From the solutions manual of the book:

There are n! permutation matrices of order n.

Eventually, two powers of $$P$$ must be the same:
$$P^r = P^s$$

Miltiply $$(P^-1)^s$$ to find $$P^{r-s}$$.

Certainly $$r-s \leq n!$$

I do not quite see how this answers the question.
I understand that there are n! permutation matrices.

That two powers of P must be the same is also understandable, since taking powers of P just rearranges the rows. Since there are a finite number of ways to rearrange the rows, two powers will eventually be the same.

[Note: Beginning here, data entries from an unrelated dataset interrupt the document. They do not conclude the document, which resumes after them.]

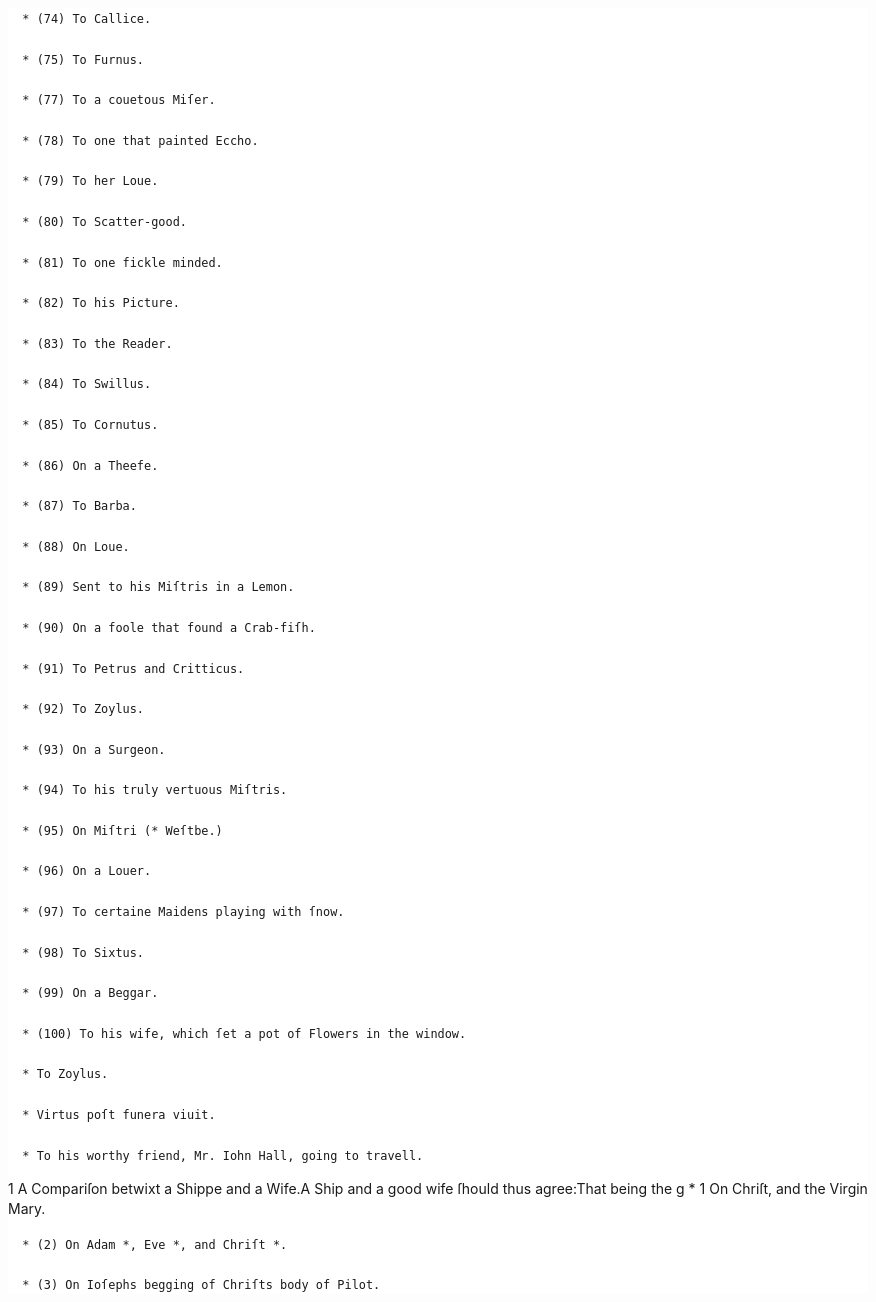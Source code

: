       * (74) To Callice.

      * (75) To Furnus.

      * (77) To a couetous Miſer.

      * (78) To one that painted Eccho.

      * (79) To her Loue.

      * (80) To Scatter-good.

      * (81) To one fickle minded.

      * (82) To his Picture.

      * (83) To the Reader.

      * (84) To Swillus.

      * (85) To Cornutus.

      * (86) On a Theefe.

      * (87) To Barba.

      * (88) On Loue.

      * (89) Sent to his Miſtris in a Lemon.

      * (90) On a foole that found a Crab-fiſh.

      * (91) To Petrus and Critticus.

      * (92) To Zoylus.

      * (93) On a Surgeon.

      * (94) To his truly vertuous Miſtris.

      * (95) On Miſtri (* Weſtbe.)

      * (96) On a Louer.

      * (97) To certaine Maidens playing with ſnow.

      * (98) To Sixtus.

      * (99) On a Beggar.

      * (100) To his wife, which ſet a pot of Flowers in the window.

      * To Zoylus.

      * Virtus poſt funera viuit.

      * To his worthy friend, Mr. Iohn Hall, going to travell.
1 A Compariſon betwixt a Shippe and a Wife.A Ship and a good wife ſhould thus agree:That being the g
      * 1 On Chriſt, and the Virgin Mary.

      * (2) On Adam *, Eve *, and Chriſt *.

      * (3) On Ioſephs begging of Chriſts body of Pilot.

The two other points, I do not understand.

Would someone be so kind to explain this to me in some detail?

Thanks

2. Aug 24, 2009

### D H

Staff Emeritus
You are missing two key things here. Eventually two different powers of $P$ must be the same:

$$P^r = P^s\quad, r \ne s$$

You can assume that $r>s$. The other thing you are missing is that you need to multiply both sides of the equality by the inverse of $P^s$.

See if you can take it from here.

3. Aug 24, 2009

### Dafe

Hi D H,

Is this what you are leading me towards:
$$P^r(P^s)^{-1} = P^s(P^s)^{-1}$$

$$P^{(r-s)} = P^0$$

$$P^{(r-s)} = I$$

Thank you.